Speech Recognition for People with Severe Dysarthria


Dysarthria is the most common acquired speech disorder affecting 170 per 100,000 population. In its severest form dysarthric speech is unintelligible to others and may take the form of producing vocal utterances, rather than words recognisable to unfamiliar communication partners. Some people with dysarthric speech are also severely motor-impaired with limited or no control of their local environment. The combination of speech and general physical disability can make it particularly problematic for them to interact in their environment and limits independence.

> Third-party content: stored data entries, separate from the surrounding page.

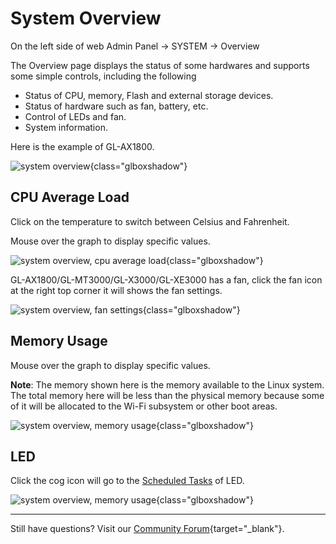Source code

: # System Overview

On the left side of web Admin Panel -> SYSTEM -> Overview

The Overview page displays the status of some hardwares and supports some simple controls, including the following

- Status of CPU, memory, Flash and external storage devices.
- Status of hardware such as fan, battery, etc.
- Control of LEDs and fan.
- System information.

Here is the example of GL-AX1800.

![system overview](https://static.gl-inet.com/docs/en/4/tutorials/system_overview/system_overview.png){class="glboxshadow"}

## CPU Average Load

Click on the temperature to switch between Celsius and Fahrenheit.

Mouse over the graph to display specific values.

![system overview, cpu average load](https://static.gl-inet.com/docs/en/4/tutorials/system_overview/cpu_average_load.png){class="glboxshadow"}

GL-AX1800/GL-MT3000/GL-X3000/GL-XE3000 has a fan, click the fan icon at the right top corner it will shows the fan settings.

![system overview, fan settings](https://static.gl-inet.com/docs/en/4/tutorials/system_overview/fan_settings.png){class="glboxshadow"}

## Memory Usage

Mouse over the graph to display specific values.

**Note**: The memory shown here is the memory available to the Linux system. The total memory here will be less than the physical memory because some of it will be allocated to the Wi-Fi subsystem or other boot areas.

![system overview, memory usage](https://static.gl-inet.com/docs/en/4/tutorials/system_overview/memory_usage.png){class="glboxshadow"}

## LED

Click the cog icon will go to the [Scheduled Tasks](../scheduled_tasks) of LED.

![system overview, memory usage](https://static.gl-inet.com/docs/en/4/tutorials/system_overview/led.png){class="glboxshadow"}

---

Still have questions? Visit our [Community Forum](https://forum.gl-inet.com){target="_blank"}.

With the development of speech recognition systems and an increased awareness of the needs of people with dysarthric speech, there is a clear opportunity to develop systems for such users to enable them to gain greater independence and control of their lives. Modern automatic speech recognition is based on training statistical models of the acoustic manifestation of speech units (words, phones or context-dependent phones), using pre-recorded speech databases [Gold and Morgan 1999]. Good performance can be achieved when the speech to be recognised is sufficiently similar to that used in training. However, automatic speech recognition performance remains brittle when compared to the human ability to deal with abnormal or distorted speech: word error rates in such conditions are typically an order of magnitude worse for the machine [Lippmann 1996]. For this reason, we propose to develop tools which, for dysarthric speech, will narrow the gap between training data and speech data.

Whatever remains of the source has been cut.